Single by Ella Fitzgerald

from the album Jukebox Ella: The Complete Verve Singles, Vol. 1
- B-side: "Stay There"
- Released: 1956
- Label: Verve
- Songwriters: Donald Kahn; Stanley Styne;

Ella Fitzgerald singles chronology
| "Too Young for the Blues" (1956) | "A Beautiful Friendship" (1956) | "The Silent Treatment" (1956) |

Audio
- "A Beautiful Friendship" on YouTube

= A Beautiful Friendship (song) =

"A Beautiful Friendship", also known as "(The End of) A Beautiful Friendship", is a song composed by Donald Kahn, with lyrics by Stanley Styne. It was originally recorded by Ella Fitzgerald for Verve Records in 1956.

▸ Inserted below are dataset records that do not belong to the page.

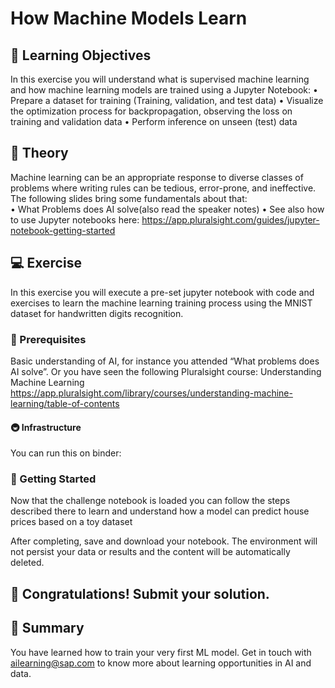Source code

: # How Machine Models Learn

## 🎯 Learning Objectives

In this exercise you will understand what is supervised machine learning and how machine learning models are trained using a Jupyter Notebook:
•	Prepare a dataset for training (Training, validation, and test data)
•	Visualize the optimization process for backpropagation, observing the loss on training and validation data 
•	Perform inference on unseen (test) data

## 🧠 Theory

Machine learning can be an appropriate response to diverse classes of problems where writing rules can be tedious, error-prone, and ineffective. The following slides bring some fundamentals about that:   
•	What Problems does AI solve(also read the speaker notes) 
•	See also how to use Jupyter notebooks here: https://app.pluralsight.com/guides/jupyter-notebook-getting-started


## 💻 Exercise

In this exercise you will execute a pre-set jupyter notebook with code and exercises to learn the machine learning training process using the MNIST dataset for handwritten digits recognition.

### 🧰 Prerequisites

Basic understanding of AI, for instance you attended “What problems does AI solve”. Or you have seen the following Pluralsight course: Understanding Machine Learning https://app.pluralsight.com/library/courses/understanding-machine-learning/table-of-contents 

#### 🚇 Infrastructure

You can run this on binder: 

### 🚀 Getting Started

Now that the challenge notebook is loaded you can follow the steps described there to learn and understand how a model can predict house prices based on a toy dataset

After completing, save and download your notebook. The environment will not persist your data or results and the content will be automatically deleted.


## 🙌 Congratulations! Submit your solution.



## 🏁 Summary

You have learned how to train your very first ML model. Get in touch with ailearning@sap.com to know more about learning opportunities in AI and data.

== Releases and critical reception ==

Ella Fitzgerald recorded her version for Verve with the orchestra conducted by Buddy Bregman.

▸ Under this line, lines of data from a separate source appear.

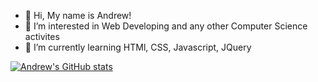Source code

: - 👋 Hi, My name is Andrew!
- 👀 I’m interested in Web Developing and any other Computer Science activites
- 🌱 I’m currently learning HTMl, CSS, Javascript, JQuery



[![Andrew's GitHub stats](https://github-readme-stats.vercel.app/api?username=AndrewCrews3)](https://github.com/anuraghazra/github-readme-stats)
<!---
AndrewCrews3/AndrewCrews3 is a ✨ special ✨ repository because its `README.md` (this file) appears on your GitHub profile.
You can click the Preview link to take a look at your changes.
--->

Billboard reviewed her single (Verve 2012, with "Stay There" on the flip side) on 26 May 1956, writing: "The great silken pipes get a fine workout on these listenable sides. [...] Her smartest disk so far on the label" and recommending disk jockeys to "slot" both sides "prominently".

In June–July 1956, the song appeared on Billboards Tunes with Greatest Radio-TV Audience list.

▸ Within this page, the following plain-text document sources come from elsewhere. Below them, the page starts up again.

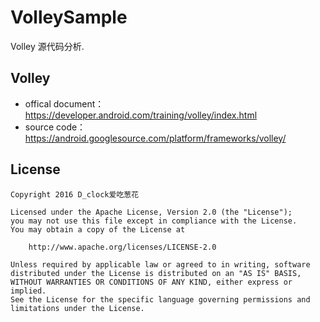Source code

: # VolleySample

Volley 源代码分析.

## Volley 

- offical document：https://developer.android.com/training/volley/index.html
- source code：https://android.googlesource.com/platform/frameworks/volley/


## License

    Copyright 2016 D_clock爱吃葱花
    
    Licensed under the Apache License, Version 2.0 (the "License");
    you may not use this file except in compliance with the License.
    You may obtain a copy of the License at
    
        http://www.apache.org/licenses/LICENSE-2.0
    
    Unless required by applicable law or agreed to in writing, software
    distributed under the License is distributed on an "AS IS" BASIS,
    WITHOUT WARRANTIES OR CONDITIONS OF ANY KIND, either express or implied.
    See the License for the specific language governing permissions and
    limitations under the License.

In 1962, the recording was re-released coupled with "I'll Always Be in Love with You" (Verve 10359). Billboard called it Ella's "lovely old ballad-standard" and rated both sides four stars out of four, which indicated a strong sales potential".

Professional ratings
Review scores
| Source | Rating |
| Billboard | favorable |
| Billboard | Star |

== Cover versions ==
Nat King Cole covered the song on his album Nat King Cole Sings / George Shearing Plays.

Jack Jones recorded the song for his 1967 album Lady in an easy listening arrangement.